McCullin is clearly a man with a world view and directors David and Jacqui Morris attempt to draw this out during their interviews with him, supplemented by one or two former colleagues and many of his images, reproduced on screen. Their greatest success is in examining the quite obvious tension between his generally passive, liberal, personality and the fact that he makes his living selling, often, photographs of death. There's no real answer here to the rights and wrongs of that, but clearly it is a question that has vexed McCullin previously and which he continues to aspire to answer. He is bullish about some of the things he has done to help aside from taking photographs in war zones but he also clearly recognises that there is a tension present in his work. 'In his darkroom he is finally alone', begins Carol Ann Duffy's famous War Photographer poem. There's a sense the same is sometimes true of the person being studied here.

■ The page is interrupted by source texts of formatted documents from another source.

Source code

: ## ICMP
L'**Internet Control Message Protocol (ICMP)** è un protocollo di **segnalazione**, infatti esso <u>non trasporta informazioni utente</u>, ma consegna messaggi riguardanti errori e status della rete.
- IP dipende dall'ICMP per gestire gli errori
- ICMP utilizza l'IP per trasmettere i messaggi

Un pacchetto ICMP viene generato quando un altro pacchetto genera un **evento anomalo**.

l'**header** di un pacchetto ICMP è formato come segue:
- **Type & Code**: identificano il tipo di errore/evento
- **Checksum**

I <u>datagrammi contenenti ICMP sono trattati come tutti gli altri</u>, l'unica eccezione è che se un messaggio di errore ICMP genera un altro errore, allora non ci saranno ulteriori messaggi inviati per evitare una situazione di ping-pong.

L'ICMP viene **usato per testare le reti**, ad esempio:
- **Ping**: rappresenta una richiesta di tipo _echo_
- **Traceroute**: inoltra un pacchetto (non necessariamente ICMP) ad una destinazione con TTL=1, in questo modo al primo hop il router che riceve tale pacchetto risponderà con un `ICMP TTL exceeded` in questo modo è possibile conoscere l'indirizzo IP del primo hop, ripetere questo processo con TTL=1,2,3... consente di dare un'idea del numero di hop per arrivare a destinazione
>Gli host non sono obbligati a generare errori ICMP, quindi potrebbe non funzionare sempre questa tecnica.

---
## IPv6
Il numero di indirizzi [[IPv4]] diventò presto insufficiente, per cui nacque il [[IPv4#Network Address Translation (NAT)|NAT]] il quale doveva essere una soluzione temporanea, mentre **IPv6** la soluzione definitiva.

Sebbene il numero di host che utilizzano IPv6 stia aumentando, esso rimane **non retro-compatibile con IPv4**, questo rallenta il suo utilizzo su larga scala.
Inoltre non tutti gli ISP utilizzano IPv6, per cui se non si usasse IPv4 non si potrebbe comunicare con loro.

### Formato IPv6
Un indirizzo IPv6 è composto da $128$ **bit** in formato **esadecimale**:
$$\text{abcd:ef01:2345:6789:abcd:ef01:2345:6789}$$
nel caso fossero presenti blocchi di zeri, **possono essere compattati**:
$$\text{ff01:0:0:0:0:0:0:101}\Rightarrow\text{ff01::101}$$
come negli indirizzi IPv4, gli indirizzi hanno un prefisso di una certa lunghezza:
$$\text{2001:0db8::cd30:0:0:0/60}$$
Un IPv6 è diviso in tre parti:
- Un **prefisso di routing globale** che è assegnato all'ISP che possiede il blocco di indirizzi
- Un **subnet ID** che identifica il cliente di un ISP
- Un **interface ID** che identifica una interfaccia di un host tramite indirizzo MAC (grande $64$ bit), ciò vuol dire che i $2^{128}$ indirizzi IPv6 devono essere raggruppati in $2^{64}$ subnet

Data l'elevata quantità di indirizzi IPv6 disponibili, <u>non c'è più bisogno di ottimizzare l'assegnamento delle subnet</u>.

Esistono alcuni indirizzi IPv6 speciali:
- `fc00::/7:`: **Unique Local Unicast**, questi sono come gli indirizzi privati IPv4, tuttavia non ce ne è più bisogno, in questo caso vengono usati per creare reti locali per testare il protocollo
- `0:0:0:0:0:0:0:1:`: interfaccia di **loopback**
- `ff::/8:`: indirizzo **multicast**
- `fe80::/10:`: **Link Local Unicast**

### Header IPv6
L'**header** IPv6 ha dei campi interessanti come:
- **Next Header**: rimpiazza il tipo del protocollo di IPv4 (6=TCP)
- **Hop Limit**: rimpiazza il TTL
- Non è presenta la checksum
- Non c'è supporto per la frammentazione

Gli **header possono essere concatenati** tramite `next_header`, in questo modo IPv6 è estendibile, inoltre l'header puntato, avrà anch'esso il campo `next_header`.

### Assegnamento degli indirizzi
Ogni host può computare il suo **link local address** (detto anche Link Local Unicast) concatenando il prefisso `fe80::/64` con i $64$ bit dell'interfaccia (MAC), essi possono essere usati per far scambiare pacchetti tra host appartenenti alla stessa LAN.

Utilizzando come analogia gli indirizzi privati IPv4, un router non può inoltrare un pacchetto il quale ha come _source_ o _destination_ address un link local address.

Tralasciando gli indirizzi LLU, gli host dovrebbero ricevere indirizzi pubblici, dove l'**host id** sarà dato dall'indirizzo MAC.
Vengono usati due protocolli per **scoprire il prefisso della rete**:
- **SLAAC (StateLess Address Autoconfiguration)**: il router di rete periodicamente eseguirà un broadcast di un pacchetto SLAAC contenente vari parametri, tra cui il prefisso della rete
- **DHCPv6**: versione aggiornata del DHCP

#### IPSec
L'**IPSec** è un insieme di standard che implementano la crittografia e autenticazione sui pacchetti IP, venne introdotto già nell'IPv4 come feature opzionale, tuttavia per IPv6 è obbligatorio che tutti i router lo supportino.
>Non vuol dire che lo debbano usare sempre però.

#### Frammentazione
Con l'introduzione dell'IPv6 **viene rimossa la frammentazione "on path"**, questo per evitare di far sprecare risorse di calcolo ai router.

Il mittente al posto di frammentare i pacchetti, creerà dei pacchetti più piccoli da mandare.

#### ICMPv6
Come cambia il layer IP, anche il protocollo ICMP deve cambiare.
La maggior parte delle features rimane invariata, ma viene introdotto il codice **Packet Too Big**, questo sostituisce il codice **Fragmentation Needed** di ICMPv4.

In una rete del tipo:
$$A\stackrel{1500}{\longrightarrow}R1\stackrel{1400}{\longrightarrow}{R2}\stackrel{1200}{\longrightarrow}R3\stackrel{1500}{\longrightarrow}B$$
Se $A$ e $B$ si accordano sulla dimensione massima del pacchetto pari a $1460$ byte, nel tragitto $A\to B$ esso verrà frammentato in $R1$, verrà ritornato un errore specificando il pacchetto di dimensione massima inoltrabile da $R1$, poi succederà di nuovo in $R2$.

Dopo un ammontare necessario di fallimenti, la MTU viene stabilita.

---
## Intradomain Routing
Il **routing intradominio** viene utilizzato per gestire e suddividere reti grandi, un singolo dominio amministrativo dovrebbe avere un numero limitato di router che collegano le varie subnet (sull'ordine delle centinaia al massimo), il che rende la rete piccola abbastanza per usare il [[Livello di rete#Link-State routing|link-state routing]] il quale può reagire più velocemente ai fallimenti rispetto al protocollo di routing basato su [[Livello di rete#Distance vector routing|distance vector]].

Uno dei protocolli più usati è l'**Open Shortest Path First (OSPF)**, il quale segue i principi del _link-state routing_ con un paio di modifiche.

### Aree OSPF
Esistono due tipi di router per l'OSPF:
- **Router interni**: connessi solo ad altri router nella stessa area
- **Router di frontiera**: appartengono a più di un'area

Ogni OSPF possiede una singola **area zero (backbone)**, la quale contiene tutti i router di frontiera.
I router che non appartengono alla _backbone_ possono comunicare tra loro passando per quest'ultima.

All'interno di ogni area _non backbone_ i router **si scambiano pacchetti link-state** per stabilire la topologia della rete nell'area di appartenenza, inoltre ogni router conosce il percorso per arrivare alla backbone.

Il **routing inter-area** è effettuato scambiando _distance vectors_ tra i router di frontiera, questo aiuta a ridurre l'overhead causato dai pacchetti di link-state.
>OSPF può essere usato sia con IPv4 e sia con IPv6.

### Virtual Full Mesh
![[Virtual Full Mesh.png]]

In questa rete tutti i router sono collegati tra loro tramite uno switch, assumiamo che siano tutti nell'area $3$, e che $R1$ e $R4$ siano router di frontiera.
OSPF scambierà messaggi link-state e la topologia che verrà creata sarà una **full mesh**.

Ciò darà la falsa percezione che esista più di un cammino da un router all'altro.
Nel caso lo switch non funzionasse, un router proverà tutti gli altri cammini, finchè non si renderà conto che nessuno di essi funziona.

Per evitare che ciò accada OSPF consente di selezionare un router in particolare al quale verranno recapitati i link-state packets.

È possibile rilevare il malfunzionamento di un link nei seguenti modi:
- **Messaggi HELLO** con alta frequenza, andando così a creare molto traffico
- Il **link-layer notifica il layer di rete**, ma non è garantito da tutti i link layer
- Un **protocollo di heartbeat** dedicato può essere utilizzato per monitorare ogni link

Whilst there is a lot then, about how McCullin sees himself and his work, if there's a major problem with McCullin, the film, it's that we hear remarkably little feedback from others about what the man himself does and how he does it. Former Times editor, Sir Harold Evans, who was essentially ousted when Rupert Murdoch purchased the paper, has some kind words and a smattering of analysis, but beyond him there is little of note and very few pieces of close analysis of McCullin's artistic style. If McCullin's photographs are a deep pictorial analysis of tortured souls in dangerous places, then it is a shame that the film portrait of himself is only surface level.
What the film does have in terms of a deeper view is certainly something to say about humanity and our appetite for destruction and its description. Sir Harold describes McCullin as having an awareness of 'the futility of it' and certainly that rings true. But isn't there something of that in all of us, when we absorb the information and images people like Don McCullin present to us on a near-daily basis? The fact that he has been doing the most depressing of jobs near constantly since 1959 speaks volumes.